Your goal: Examine each line of the data, and copy the ones containing "with".

Data:
%%
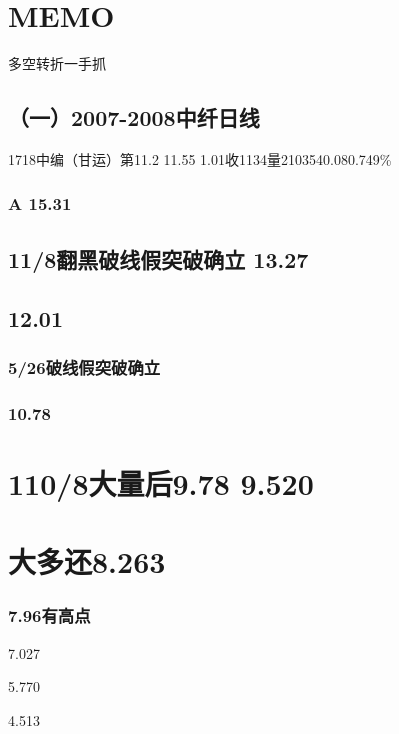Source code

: \documentclass{article}
\begin{document}
\section{MEMO}

\clearpage

多空转折一手抓

\subsection{（一）2007-2008中纤日线}

1718中编（甘运）第11.2 11.55 1.01收1134量2103540.080.749\%

\subsubsection{A 15.31}

\subsection{11/8翻黑破线假突破确立 13.27}

\subsection{12.01}

\subsubsection{5/26破线假突破确立}

\subsubsection{10.78}

\section{110/8大量后9.78 9.520}

\section{大多还8.263}

\subsubsection{7.96有高点}

7.027

5.770

4.513
\end{document}
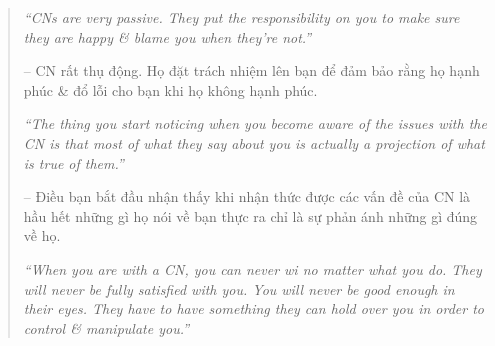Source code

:\documentclass{article}
\begin{document}
\begin{enumerate}
\begin{quotation}
		{\it``CNs are very passive. They put the responsibility on you to make sure they are happy \& blame you when they're not.''}
		
		-- CN rất thụ động. Họ đặt trách nhiệm lên bạn để đảm bảo rằng họ hạnh phúc \& đổ lỗi cho bạn khi họ không hạnh phúc.		
		
		{\it``The thing you start noticing when you become aware of the issues with the CN is that most of what they say about you is actually a projection of what is true of them.''}
		
		-- Điều bạn bắt đầu nhận thấy khi nhận thức được các vấn đề của CN là hầu hết những gì họ nói về bạn thực ra chỉ là sự phản ánh những gì đúng về họ.
		
		{\it``When you are with a CN, you can never wi no matter what you do. They will never be fully satisfied with you. You will never be good enough in their eyes. They have to have something they can hold over you in order to control \& manipulate you.''}
		

\end{quotation}
\end{enumerate}
\end{document}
%%
Reply to the exercise:
		{\it``The thing you start noticing when you become aware of the issues with the CN is that most of what they say about you is actually a projection of what is true of them.''}
		{\it``When you are with a CN, you can never wi no matter what you do. They will never be fully satisfied with you. You will never be good enough in their eyes. They have to have something they can hold over you in order to control \& manipulate you.''}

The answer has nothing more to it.